| Exercise aim |
Repeat precisely the span of lines below that opens with the line containing "d\dot u -k_1 u$." and closes with the line containing "k_1 &= b_1 - a_1b_2,\\", both included.

| Dataset content |
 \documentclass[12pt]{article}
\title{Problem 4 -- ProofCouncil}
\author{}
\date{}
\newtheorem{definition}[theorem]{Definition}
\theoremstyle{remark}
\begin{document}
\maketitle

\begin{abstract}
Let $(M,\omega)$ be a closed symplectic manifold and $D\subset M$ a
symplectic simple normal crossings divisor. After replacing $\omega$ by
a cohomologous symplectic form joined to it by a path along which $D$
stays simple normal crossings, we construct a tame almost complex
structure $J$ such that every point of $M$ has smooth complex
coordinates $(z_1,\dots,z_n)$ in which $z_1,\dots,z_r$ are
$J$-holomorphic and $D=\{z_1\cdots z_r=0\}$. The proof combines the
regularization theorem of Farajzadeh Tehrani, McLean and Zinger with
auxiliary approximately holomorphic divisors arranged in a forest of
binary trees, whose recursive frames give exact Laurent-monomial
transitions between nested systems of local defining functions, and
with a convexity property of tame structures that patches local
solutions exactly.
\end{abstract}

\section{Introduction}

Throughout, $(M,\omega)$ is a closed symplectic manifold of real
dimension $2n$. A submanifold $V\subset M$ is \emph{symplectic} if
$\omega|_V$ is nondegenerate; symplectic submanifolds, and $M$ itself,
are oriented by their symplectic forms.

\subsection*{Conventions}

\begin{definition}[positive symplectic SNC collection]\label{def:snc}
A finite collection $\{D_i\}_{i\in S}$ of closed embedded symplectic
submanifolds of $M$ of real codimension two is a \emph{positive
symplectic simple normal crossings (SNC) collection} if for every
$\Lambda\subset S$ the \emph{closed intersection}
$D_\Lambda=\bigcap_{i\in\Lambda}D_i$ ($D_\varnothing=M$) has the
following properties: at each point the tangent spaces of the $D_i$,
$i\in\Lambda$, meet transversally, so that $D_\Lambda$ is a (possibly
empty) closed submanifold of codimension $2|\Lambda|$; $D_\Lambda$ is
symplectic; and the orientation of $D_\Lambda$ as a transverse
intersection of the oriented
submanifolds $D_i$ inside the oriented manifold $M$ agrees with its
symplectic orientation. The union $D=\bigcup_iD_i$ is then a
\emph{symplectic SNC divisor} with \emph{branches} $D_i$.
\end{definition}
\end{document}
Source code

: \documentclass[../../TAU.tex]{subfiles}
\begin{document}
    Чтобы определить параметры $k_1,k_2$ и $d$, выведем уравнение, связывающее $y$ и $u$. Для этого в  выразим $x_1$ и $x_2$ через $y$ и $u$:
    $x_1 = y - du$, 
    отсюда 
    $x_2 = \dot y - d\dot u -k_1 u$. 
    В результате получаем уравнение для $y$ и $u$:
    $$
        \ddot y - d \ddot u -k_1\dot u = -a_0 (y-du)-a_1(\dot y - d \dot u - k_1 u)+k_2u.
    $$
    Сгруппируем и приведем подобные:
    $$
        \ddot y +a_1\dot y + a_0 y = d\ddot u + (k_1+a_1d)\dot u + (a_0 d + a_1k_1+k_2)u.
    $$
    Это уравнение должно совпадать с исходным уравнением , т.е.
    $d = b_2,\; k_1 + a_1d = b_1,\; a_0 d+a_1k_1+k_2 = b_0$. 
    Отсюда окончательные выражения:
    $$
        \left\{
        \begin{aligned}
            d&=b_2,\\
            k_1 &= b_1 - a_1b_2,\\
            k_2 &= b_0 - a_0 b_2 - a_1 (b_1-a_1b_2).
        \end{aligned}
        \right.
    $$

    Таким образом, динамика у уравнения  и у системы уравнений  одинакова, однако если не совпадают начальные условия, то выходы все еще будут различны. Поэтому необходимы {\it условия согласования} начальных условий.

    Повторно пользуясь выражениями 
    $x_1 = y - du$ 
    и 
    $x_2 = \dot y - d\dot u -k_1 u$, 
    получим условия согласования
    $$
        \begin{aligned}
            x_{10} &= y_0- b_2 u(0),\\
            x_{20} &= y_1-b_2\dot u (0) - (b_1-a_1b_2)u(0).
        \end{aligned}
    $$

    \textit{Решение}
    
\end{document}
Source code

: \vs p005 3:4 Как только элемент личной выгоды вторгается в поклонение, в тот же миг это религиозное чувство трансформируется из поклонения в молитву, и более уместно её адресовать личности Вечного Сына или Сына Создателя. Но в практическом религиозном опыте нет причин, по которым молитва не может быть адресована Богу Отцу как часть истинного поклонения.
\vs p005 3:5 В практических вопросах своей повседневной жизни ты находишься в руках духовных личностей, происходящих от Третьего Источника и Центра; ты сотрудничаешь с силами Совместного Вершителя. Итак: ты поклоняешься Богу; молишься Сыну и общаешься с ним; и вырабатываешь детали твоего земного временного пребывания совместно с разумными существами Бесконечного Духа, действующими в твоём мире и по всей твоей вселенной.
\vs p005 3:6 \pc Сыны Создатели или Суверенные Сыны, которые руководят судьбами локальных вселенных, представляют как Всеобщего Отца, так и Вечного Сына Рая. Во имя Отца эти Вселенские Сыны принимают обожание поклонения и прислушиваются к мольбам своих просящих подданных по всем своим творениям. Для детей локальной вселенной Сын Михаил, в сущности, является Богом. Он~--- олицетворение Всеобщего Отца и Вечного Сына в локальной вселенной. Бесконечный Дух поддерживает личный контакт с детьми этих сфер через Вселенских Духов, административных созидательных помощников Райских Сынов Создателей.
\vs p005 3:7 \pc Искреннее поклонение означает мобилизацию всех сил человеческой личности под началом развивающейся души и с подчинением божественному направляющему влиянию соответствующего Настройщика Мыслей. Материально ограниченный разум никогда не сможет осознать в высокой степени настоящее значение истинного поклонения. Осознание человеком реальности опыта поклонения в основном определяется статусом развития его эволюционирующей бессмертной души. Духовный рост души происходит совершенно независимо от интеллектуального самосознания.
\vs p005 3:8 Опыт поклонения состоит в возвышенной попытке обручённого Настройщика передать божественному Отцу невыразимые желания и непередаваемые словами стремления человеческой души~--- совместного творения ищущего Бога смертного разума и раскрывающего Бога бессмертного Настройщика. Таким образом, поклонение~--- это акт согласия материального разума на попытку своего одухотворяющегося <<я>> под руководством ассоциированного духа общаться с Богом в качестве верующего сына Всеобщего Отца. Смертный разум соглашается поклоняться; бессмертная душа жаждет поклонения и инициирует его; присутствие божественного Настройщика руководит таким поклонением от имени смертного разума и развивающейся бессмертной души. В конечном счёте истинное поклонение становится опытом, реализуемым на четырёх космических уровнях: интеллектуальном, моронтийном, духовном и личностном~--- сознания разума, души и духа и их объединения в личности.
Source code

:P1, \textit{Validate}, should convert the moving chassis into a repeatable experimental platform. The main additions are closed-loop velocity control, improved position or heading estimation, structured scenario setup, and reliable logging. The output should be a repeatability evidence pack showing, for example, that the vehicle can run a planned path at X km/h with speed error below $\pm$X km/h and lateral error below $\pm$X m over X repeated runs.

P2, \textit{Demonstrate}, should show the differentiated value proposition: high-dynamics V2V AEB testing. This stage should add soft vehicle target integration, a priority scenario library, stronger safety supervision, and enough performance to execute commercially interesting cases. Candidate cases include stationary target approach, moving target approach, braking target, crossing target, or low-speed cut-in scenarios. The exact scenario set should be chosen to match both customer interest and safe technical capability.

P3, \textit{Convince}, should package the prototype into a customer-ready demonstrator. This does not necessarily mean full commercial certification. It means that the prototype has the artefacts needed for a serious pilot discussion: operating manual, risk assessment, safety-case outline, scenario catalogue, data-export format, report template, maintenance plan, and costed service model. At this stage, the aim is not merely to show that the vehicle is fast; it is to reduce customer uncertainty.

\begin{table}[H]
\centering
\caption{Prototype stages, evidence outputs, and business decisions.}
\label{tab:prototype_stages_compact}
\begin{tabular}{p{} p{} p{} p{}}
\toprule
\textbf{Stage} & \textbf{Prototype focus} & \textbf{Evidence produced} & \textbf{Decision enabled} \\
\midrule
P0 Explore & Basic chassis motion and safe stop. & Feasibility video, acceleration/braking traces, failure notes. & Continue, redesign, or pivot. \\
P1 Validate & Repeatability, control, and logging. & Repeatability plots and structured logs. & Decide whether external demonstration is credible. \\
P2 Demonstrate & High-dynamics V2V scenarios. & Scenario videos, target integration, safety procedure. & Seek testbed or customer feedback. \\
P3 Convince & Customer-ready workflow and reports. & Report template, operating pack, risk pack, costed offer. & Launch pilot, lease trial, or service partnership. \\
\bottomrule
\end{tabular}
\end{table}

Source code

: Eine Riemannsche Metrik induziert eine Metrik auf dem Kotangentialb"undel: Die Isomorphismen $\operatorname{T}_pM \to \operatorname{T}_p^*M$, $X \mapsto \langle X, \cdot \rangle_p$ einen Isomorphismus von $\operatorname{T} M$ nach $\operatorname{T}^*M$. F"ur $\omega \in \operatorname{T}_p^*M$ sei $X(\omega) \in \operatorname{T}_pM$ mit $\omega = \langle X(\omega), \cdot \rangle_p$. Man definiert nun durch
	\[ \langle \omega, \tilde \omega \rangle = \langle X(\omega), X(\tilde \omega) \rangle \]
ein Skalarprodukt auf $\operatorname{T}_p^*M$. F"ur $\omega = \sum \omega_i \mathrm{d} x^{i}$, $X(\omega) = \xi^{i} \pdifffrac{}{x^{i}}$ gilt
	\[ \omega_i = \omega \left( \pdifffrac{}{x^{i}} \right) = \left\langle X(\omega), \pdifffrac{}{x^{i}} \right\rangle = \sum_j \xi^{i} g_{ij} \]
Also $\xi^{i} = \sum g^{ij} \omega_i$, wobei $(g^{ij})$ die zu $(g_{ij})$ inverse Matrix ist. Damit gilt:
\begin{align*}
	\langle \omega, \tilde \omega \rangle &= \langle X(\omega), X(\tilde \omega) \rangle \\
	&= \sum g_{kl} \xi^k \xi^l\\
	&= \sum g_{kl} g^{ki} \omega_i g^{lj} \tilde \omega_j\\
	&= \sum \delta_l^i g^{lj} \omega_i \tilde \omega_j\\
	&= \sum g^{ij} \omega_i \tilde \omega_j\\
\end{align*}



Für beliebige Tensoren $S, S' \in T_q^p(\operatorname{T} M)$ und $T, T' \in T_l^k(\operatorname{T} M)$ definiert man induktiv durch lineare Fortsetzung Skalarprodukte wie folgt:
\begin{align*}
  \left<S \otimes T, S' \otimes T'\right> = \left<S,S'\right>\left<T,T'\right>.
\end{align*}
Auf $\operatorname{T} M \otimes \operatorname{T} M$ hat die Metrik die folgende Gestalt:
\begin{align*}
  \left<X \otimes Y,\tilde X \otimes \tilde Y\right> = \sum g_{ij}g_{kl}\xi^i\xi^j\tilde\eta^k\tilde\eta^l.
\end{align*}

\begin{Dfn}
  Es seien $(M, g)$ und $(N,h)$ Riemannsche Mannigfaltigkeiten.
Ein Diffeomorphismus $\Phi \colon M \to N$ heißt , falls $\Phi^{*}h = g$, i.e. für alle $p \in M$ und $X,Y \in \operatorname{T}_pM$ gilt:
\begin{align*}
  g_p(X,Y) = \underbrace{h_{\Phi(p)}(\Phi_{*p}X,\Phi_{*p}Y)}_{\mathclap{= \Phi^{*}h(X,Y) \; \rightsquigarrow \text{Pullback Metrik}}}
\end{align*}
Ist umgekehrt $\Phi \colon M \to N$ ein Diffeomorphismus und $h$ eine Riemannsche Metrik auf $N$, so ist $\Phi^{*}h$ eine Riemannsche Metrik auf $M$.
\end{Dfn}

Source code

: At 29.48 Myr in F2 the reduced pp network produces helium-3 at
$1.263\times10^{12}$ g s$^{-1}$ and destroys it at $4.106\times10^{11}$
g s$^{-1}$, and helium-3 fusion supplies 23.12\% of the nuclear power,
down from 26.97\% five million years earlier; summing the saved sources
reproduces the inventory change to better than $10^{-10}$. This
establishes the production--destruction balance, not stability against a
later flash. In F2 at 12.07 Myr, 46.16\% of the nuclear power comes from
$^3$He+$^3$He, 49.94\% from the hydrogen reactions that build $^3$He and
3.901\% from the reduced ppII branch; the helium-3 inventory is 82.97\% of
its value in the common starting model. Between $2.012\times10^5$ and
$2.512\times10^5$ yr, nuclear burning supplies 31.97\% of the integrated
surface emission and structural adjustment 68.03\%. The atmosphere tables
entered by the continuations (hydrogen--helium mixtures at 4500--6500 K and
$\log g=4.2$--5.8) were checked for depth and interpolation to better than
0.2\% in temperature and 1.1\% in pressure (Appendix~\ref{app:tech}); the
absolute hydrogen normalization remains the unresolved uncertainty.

| Answer |
    $x_2 = \dot y - d\dot u -k_1 u$. 
    В результате получаем уравнение для $y$ и $u$:
    $$
        \ddot y - d \ddot u -k_1\dot u = -a_0 (y-du)-a_1(\dot y - d \dot u - k_1 u)+k_2u.
    $$
    Сгруппируем и приведем подобные:
    $$
        \ddot y +a_1\dot y + a_0 y = d\ddot u + (k_1+a_1d)\dot u + (a_0 d + a_1k_1+k_2)u.
    $$
    Это уравнение должно совпадать с исходным уравнением , т.е.
    $d = b_2,\; k_1 + a_1d = b_1,\; a_0 d+a_1k_1+k_2 = b_0$. 
    Отсюда окончательные выражения:
    $$
        \left\{
        \begin{aligned}
            d&=b_2,\\
            k_1 &= b_1 - a_1b_2,\\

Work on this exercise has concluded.